During this performance review I am told my job performance is great, I’m thorough, detail oriented, I come up with optimal solutions, I deliver on my features etc. however an area I needed improvement on boiled down to needing a more positive attitude when it comes to changing priorities because that’s a part of being in a startup. I was given an OVERALL rating of needs improvement. No specific examples or measurable actions to improve. We had regular 1:1s every other week where I was encouraged to be open and candid. At no point did this feedback ever come up. I also had peer reviews that were good and am on another team now where the engineer I work directly with has had only good things to say about working with me. I’m honestly so flabbergasted by this.

I was told to not worry and this was normal for engineers levelling up. It had nothing to do with my performance. What?? This is literally a performance review. How are you going to rate me a needs improvement but don’t worry this has nothing to do with your performance.

Anyway I would like to challenge this review and am going to speak with HR and this manager. Am I being reasonable here?

Sarah S.

There are two parts here:

  1. The manager shouldn't have surprised you with this in the perf review. He should have told you ahead of time, either privately right after you said something (best) or at your next 1:1.

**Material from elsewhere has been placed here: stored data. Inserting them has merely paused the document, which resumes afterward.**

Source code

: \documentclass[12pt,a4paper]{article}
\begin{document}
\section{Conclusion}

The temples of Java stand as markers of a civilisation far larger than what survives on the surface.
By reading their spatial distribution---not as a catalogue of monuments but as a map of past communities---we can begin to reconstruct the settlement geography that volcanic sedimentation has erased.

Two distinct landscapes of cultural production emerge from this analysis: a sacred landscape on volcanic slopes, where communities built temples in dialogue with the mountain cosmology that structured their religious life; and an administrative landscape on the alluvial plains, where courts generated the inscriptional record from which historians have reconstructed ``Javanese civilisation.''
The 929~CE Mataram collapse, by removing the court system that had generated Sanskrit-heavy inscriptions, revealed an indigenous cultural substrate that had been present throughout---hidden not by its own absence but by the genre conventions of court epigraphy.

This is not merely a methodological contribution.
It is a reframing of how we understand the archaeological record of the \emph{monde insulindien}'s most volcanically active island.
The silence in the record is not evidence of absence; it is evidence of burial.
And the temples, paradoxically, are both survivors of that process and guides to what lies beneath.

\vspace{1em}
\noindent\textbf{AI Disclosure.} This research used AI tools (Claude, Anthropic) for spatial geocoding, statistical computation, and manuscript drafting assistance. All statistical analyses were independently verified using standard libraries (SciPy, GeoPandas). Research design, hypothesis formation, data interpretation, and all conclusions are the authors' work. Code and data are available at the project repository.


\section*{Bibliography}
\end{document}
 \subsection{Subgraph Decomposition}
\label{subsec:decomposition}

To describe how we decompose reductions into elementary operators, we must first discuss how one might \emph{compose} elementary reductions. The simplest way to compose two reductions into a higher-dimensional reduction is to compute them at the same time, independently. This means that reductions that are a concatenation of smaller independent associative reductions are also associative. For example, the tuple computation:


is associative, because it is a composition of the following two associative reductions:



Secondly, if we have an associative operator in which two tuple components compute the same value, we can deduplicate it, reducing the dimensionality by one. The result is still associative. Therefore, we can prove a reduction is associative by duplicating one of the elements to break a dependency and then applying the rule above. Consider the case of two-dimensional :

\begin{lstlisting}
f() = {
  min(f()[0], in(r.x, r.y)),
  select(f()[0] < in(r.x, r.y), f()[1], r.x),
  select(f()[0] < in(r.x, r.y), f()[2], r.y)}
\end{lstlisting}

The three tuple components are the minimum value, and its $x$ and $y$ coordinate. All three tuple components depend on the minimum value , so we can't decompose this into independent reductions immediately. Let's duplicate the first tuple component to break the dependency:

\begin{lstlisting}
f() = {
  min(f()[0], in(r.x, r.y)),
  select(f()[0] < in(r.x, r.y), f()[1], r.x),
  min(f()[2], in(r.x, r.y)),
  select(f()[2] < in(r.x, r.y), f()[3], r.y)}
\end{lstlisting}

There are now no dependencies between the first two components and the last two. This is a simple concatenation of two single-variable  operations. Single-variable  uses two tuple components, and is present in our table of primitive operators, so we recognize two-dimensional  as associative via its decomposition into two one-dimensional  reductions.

  2. Dealing with priority changes - may be something you can actually improve. The more senior you get, the more important your public behavior becomes. It sounds like your manager says you have problems with the "commit" part of what Amazon calls (or used to, I've been out a long time) "disagree and commit."

Both parts are important. It's your responsibility as an engineer to gently remind management that there are tradeoffs. But it's important how you did that, especially when the rest of the team is watching. Rather than saying "that'll fuck up the entire current project", you can say "let's think about how we can make that happen and what it means for our other priorities." Then privately you can push a little harder.

But once a decision has been made, it's generally expected of you to "commit" and do your best to get to the best possible outcome. After that, you can try to do a post-mortem and highlight what went wrong and what you can do differently.

It's likely that your influence is larger than you think, and that's why it's important to keep negativity in check. Not be fake, but be frank when it matters and a team player when it doesn't.